Re: bayes_auto_learn default value

Posted by "Kevin A. McGrail" <km...@apache.org>.
Auto learning is something that should never of existed. All it does is
reinforce misclassification and slowly spirals the database into having
wrong answers be more wrong.

Since we don't seem to have consensus on changing the default does anybody
object to a pre-file that disables it? That would be more clearly
documented in people will look at the pre-file for V4.

Regards, KAM

On Tue, Feb 8, 2022, 04:43 Giovanni Bechis <gi...@paclan.it> wrote:

> On 2/7/22 20:03, Henrik K wrote:
> >
> > On Mon, Feb 07, 2022 at 06:32:18PM +0100, Giovanni Bechis wrote:
> >> Hi,
> >> as per Mail::SpamAssassin::Conf(3), bayes_auto_learn defaults to 1/true.
> >> Is anybody against changing its default value to 0/false on trunk (aka
> SpamAssassin 4.x) ?
> >
> > What is the reasoning for this proposal?
> >
> IMHO using autolearn without a correct learning process frequently poisons
> bayes data, I think bayes_auto_learn should be enabled only if you know
> what you are doing and not by default.
> I understand that changing a default value now could be a problem for
> users.
>  Giovanni
>

Re: bayes_auto_learn default value

Posted by Giovanni Bechis <gi...@paclan.it>.
On 2/7/22 20:03, Henrik K wrote:
> 
> On Mon, Feb 07, 2022 at 06:32:18PM +0100, Giovanni Bechis wrote:
>> Hi,
>> as per Mail::SpamAssassin::Conf(3), bayes_auto_learn defaults to 1/true.
>> Is anybody against changing its default value to 0/false on trunk (aka SpamAssassin 4.x) ?
> 
> What is the reasoning for this proposal?
> 
IMHO using autolearn without a correct learning process frequently poisons bayes data, I think bayes_auto_learn should be enabled only if you know what you are doing and not by default.
I understand that changing a default value now could be a problem for users.
 Giovanni

Re: bayes_auto_learn default value

Posted by Henrik K <he...@hege.li>.
On Mon, Feb 07, 2022 at 06:32:18PM +0100, Giovanni Bechis wrote:
> Hi,
> as per Mail::SpamAssassin::Conf(3), bayes_auto_learn defaults to 1/true.
> Is anybody against changing its default value to 0/false on trunk (aka SpamAssassin 4.x) ?

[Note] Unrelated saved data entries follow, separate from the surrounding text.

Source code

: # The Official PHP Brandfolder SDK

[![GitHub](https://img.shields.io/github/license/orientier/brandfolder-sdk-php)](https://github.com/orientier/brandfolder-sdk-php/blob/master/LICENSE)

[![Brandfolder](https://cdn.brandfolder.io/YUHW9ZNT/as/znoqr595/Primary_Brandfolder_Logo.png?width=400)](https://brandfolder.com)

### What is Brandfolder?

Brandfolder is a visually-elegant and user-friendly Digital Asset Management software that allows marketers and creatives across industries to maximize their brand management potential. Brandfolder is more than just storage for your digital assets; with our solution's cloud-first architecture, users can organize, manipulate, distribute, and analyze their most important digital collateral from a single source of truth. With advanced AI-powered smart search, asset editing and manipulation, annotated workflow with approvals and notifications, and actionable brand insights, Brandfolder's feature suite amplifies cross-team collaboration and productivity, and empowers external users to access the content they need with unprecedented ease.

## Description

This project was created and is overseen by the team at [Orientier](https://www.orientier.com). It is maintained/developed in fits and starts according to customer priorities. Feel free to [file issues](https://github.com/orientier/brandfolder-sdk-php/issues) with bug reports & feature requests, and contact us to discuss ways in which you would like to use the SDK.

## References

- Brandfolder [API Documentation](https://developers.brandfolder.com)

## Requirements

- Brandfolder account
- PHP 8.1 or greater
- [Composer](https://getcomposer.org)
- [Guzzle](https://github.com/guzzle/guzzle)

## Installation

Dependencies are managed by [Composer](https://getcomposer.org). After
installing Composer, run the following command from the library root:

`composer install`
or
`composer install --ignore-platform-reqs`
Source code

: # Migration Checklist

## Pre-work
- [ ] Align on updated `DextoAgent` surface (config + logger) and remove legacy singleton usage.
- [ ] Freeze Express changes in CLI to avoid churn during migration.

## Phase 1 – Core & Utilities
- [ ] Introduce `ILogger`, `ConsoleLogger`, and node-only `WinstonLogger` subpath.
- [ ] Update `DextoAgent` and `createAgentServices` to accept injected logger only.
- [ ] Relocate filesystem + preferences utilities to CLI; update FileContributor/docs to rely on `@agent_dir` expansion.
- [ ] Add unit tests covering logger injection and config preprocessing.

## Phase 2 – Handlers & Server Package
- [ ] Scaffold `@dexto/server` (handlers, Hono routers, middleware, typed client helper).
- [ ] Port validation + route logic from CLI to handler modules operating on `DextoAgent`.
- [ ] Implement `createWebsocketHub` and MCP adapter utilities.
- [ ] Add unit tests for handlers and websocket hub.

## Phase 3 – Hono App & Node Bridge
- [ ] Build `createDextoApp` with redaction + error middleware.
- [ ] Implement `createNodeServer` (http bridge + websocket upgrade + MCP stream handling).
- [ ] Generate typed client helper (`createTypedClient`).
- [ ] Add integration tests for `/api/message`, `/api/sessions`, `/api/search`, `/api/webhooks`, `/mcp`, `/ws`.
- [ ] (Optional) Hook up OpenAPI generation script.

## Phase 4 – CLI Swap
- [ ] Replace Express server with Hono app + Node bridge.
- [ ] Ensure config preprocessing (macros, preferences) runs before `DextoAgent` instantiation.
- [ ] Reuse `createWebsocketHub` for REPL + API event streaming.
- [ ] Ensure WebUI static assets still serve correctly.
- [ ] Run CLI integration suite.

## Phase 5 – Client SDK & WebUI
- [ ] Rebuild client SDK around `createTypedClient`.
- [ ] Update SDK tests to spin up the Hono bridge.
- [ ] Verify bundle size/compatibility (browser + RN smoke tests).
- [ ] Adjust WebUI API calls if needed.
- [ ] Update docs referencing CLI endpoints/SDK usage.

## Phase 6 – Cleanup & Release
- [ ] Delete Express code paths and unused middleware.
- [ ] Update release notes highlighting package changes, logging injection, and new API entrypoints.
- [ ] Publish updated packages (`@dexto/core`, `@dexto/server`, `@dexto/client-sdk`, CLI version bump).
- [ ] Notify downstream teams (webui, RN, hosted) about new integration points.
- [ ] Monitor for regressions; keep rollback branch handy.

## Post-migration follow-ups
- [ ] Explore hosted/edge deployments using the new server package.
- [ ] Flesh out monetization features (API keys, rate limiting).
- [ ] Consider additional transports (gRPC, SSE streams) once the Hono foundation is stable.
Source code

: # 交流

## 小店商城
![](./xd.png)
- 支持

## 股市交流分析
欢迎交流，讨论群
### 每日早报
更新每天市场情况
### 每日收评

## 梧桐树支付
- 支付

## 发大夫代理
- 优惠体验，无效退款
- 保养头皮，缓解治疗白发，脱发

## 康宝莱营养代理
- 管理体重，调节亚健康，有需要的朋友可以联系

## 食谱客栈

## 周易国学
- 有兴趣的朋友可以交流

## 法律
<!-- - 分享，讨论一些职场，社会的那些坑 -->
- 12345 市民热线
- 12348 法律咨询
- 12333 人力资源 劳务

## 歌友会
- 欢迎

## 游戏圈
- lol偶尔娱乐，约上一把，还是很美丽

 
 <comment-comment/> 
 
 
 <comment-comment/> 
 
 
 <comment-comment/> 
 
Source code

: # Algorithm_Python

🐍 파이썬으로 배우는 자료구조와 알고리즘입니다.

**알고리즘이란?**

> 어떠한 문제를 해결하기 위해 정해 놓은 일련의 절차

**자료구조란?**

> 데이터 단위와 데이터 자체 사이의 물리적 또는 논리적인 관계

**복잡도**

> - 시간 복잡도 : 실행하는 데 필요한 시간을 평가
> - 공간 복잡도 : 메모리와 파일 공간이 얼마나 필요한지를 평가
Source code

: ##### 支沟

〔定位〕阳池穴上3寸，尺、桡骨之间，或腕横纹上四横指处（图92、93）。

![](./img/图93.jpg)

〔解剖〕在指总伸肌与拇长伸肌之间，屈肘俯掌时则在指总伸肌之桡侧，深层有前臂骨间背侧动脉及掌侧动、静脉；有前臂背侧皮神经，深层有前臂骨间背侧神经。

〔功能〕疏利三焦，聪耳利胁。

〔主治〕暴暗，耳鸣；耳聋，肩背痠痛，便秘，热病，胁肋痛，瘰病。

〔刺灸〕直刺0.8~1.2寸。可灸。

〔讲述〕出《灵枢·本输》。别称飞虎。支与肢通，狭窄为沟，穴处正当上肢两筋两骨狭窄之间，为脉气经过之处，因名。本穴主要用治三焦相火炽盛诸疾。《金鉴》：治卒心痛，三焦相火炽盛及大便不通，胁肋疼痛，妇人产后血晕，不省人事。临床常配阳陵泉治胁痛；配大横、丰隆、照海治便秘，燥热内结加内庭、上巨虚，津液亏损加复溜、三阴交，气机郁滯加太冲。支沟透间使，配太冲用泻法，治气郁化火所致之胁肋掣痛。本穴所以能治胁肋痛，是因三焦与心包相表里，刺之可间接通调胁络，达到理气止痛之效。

What is the reasoning for this proposal?


Re: bayes_auto_learn default value

Posted by Bill Cole <sa...@billmail.scconsult.com>.
On 2022-02-07 at 12:32:18 UTC-0500 (Mon, 7 Feb 2022 18:32:18 +0100)
Giovanni Bechis <gi...@paclan.it>
is rumored to have said:

> Hi,
> as per Mail::SpamAssassin::Conf(3), bayes_auto_learn defaults to 1/true.
> Is anybody against changing its default value to 0/false on trunk (aka SpamAssassin 4.x) ?

-1

I know that there is a broad consensus among people who pay close attention to SA that auto-learning is risky, but having it enabled has been the default for long enough that a change will be unexpected and will break systems where auto-learning is enabled, is working well, and is generally ignored.

I should probably disclose that I have auto-learn enabled on my personal system and on those of my primary employer and it has been quite harmless, although I cannot say definitively that it is making a significant difference. The biggest strength I see from it is a steady stream of ham, which is hard to obtain otherwise.



-- 
Bill Cole
bill@scconsult.com or billcole@apache.org
(AKA @grumpybozo and many *@billmail.scconsult.com addresses)
Not Currently Available For Hire

Re: bayes_auto_learn default value

Posted by Michael Peddemors <mi...@linuxmagic.com>.
On 2022-02-07 9:44 a.m., Axb wrote:
> On 2/7/22 18:32, Giovanni Bechis wrote:
>> Hi,
>> as per Mail::SpamAssassin::Conf(3), bayes_auto_learn defaults to 1/true.
>> Is anybody against changing its default value to 0/false on trunk (aka 
>> SpamAssassin 4.x) ?
>>
>>   Cheers
>>    Giovanni
> 
> I'm against changing to 0 / false
> 
> Axb

We override this and set to FALSE in our packaging for the record.



-- 
"Catch the Magic of Linux..."
------------------------------------------------------------------------
Michael Peddemors, President/CEO LinuxMagic Inc.
Visit us at http://www.linuxmagic.com @linuxmagic
A Wizard IT Company - For More Info http://www.wizard.ca
"LinuxMagic" a Registered TradeMark of Wizard Tower TechnoServices Ltd.
------------------------------------------------------------------------
604-682-0300 Beautiful British Columbia, Canada

This email and any electronic data contained are confidential and intended
solely for the use of the individual or entity to which they are addressed.
Please note that any views or opinions presented in this email are solely
those of the author and are not intended to represent those of the company.

Re: bayes_auto_learn default value

Posted by Axb <ax...@gmail.com>.
On 2/7/22 18:32, Giovanni Bechis wrote:
> Hi,
> as per Mail::SpamAssassin::Conf(3), bayes_auto_learn defaults to 1/true.
> Is anybody against changing its default value to 0/false on trunk (aka SpamAssassin 4.x) ?
> 
>   Cheers
>    Giovanni

I'm against changing to 0 / false

Axb